> Requirement: Go through the data line by line. Copy each one holding the string "export".

Pictures paired with source code
──────

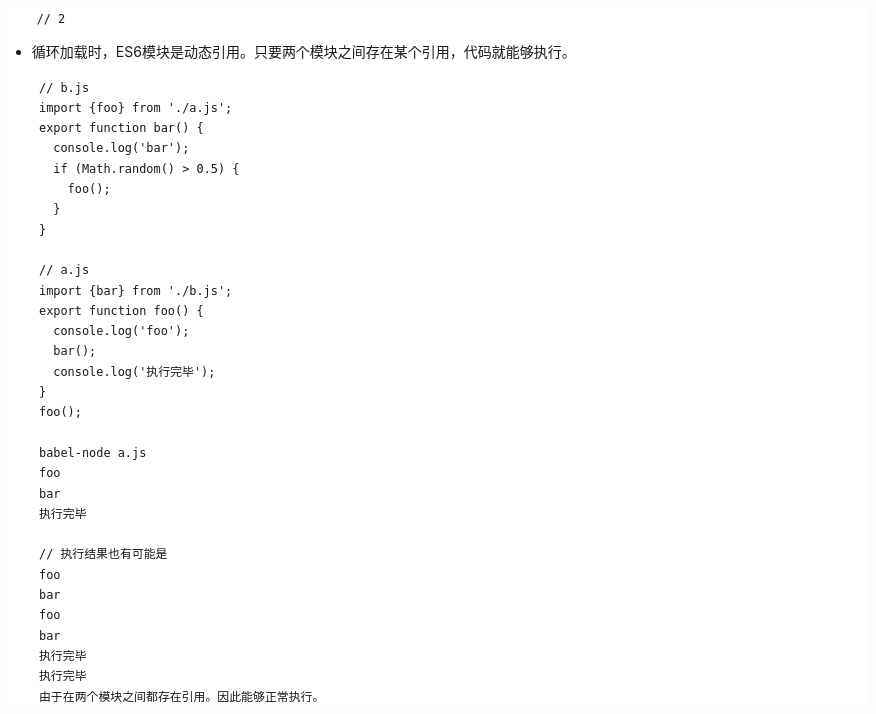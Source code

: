 		// 2

 - 循环加载时，ES6模块是动态引用。只要两个模块之间存在某个引用，代码就能够执行。

		// b.js
		import {foo} from './a.js';
		export function bar() {
		  console.log('bar');
		  if (Math.random() > 0.5) {
		    foo();
		  }
		}
		
		// a.js
		import {bar} from './b.js';
		export function foo() {
		  console.log('foo');
		  bar();
		  console.log('执行完毕');
		}
		foo();
		
		babel-node a.js
		foo
		bar
		执行完毕
		
		// 执行结果也有可能是
		foo
		bar
		foo
		bar
		执行完毕
		执行完毕
		由于在两个模块之间都存在引用。因此能够正常执行。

──────

> Answer:
		export function bar() {
		export function foo() {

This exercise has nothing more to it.